Content-Type: text/plain; charset=UTF-8

Hello volks,

In a a recent email I asked about vanagon starter relays because I was concerned that my starter was acting up and this was the cause for some electrical issues. I may still get one....;)

Last Saturday I came out to my 85 7 passenger vanagon which would not start. A winding sound permeated the air. I had heard that sound before. Like when the ECU or the air fuel meter are disconnected and you know that one of the three things you need to start the engine is not there.

I checked the battery and it was very low, 9 volts at cranking. Certainly that was it, the reason for my no start. It did not however explain why a battery would drain so badly in 5 days of being parked. The battery turned out to be bad. It was kept overnight for charging, according to the FLAPS, unable to hold a charge. I got one off their self the next day, that one was 12.3v "new". So I took it back hoping to get a hotter one as close to 12.6 as possible. The best of the 5 batteries they had there was 12.4 and I took it home, put it in the vanagon, but with life being what it is; I did not get to that to almost dusk. Needless to say that did not do the trick.

Fast forward until today, when I got a "real" chance to investigate. I had fuel at the T, the pump had been priming, no obstructions on the air ways, I got the battery up to snuff.....Still I thought it had to be electrical.

So I started looking at all my possible electrical connections, replaced the ground strap between the transmission and chassis, not bad, but it had seen better days. The fuses checked out. I checked the starter connections, a little crud at a spade connector which I cleaned. Then I started tracing the connections to the ECU, and AFM. I got to the coil and all was well there. I looked at the grounding connectors on the engine block all there, but I find a loose ground wire with no apparent home, Gee that is strange where is this wire going to??

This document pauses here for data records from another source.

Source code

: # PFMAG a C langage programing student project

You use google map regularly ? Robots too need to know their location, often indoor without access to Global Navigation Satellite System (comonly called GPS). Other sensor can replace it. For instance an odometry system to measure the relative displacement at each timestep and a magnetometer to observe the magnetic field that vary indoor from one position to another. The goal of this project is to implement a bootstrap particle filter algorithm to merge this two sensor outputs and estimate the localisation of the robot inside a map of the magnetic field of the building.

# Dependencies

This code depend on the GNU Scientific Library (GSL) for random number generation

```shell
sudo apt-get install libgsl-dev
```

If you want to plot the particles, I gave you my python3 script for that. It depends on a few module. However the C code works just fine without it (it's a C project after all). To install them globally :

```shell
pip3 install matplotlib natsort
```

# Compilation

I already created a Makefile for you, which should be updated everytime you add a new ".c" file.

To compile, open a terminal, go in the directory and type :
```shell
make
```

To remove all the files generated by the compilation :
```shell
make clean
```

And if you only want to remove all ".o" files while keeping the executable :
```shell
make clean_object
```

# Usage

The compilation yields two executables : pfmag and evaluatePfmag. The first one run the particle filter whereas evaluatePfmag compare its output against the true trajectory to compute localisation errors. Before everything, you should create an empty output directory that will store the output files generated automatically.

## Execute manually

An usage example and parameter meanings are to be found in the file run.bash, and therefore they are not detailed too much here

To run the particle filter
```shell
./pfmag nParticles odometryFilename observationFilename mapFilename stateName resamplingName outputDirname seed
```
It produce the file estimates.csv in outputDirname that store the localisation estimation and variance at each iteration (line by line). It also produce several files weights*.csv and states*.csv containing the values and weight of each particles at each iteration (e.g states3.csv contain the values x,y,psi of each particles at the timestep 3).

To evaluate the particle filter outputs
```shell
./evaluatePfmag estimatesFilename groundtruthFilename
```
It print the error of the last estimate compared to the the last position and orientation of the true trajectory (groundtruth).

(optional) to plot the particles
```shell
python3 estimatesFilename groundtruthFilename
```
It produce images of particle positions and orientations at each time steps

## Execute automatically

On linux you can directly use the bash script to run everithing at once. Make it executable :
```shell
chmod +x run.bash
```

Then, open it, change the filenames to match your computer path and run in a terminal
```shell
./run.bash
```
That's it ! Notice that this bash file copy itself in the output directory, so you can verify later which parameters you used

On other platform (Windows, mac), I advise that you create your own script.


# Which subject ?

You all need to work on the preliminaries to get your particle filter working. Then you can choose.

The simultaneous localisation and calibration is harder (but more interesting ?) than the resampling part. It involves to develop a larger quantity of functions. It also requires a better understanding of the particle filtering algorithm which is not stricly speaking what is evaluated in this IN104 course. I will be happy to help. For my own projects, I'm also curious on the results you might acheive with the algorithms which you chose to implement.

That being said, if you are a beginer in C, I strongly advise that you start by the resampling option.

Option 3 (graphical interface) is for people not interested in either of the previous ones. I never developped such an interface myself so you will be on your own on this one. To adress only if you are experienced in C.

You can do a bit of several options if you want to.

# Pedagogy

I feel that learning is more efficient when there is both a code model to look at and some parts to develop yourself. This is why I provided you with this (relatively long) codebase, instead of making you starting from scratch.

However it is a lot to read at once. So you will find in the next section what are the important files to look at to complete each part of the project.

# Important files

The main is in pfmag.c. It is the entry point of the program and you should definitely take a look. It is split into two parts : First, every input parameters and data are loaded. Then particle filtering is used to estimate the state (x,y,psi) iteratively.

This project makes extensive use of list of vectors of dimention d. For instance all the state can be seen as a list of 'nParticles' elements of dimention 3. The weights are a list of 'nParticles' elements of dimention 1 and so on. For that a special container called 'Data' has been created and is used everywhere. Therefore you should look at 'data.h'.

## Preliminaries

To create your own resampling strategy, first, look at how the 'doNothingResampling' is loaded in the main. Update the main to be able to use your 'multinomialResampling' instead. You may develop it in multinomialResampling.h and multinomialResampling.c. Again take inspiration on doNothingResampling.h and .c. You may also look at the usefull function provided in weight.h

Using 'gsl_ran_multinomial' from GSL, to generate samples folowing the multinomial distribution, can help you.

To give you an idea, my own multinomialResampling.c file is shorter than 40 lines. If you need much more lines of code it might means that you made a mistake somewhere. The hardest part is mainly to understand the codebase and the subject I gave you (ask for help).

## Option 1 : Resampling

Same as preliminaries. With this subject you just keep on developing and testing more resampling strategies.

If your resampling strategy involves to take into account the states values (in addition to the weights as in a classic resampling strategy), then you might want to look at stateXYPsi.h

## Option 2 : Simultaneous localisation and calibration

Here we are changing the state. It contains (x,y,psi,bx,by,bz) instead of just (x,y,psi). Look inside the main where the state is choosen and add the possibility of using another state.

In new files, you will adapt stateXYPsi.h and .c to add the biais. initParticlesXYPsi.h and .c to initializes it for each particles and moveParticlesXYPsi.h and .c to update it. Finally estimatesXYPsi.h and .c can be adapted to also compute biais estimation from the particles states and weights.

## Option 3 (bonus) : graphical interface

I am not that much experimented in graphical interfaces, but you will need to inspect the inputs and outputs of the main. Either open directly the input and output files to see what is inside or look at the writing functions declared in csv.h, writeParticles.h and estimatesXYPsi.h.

As I round the front of the AC I see a sheathing with 4 wires in it, one a ground. Following those wires lead me to the main harness at the coil and stabilizer box. The other 3 wires were a red, green and beige, I knew I had seen that before, but where......Ah the distributor!!!!

That was it, these wires belonged to the distributor, but how in the heck did they become literally chewed up like this? As I am looking at the dizzy I see a walnut lodged between the engine and directly below the plug for the dizzy. SO I have come to the conclusion that a squirrel lost its nuts in my van and figured that to liberated them it was necessary to chew the wires around the walnut.

Funny thing is there are no walnuts near our house. A buckeye and sycamore, but no walnuts all mysteries I guess....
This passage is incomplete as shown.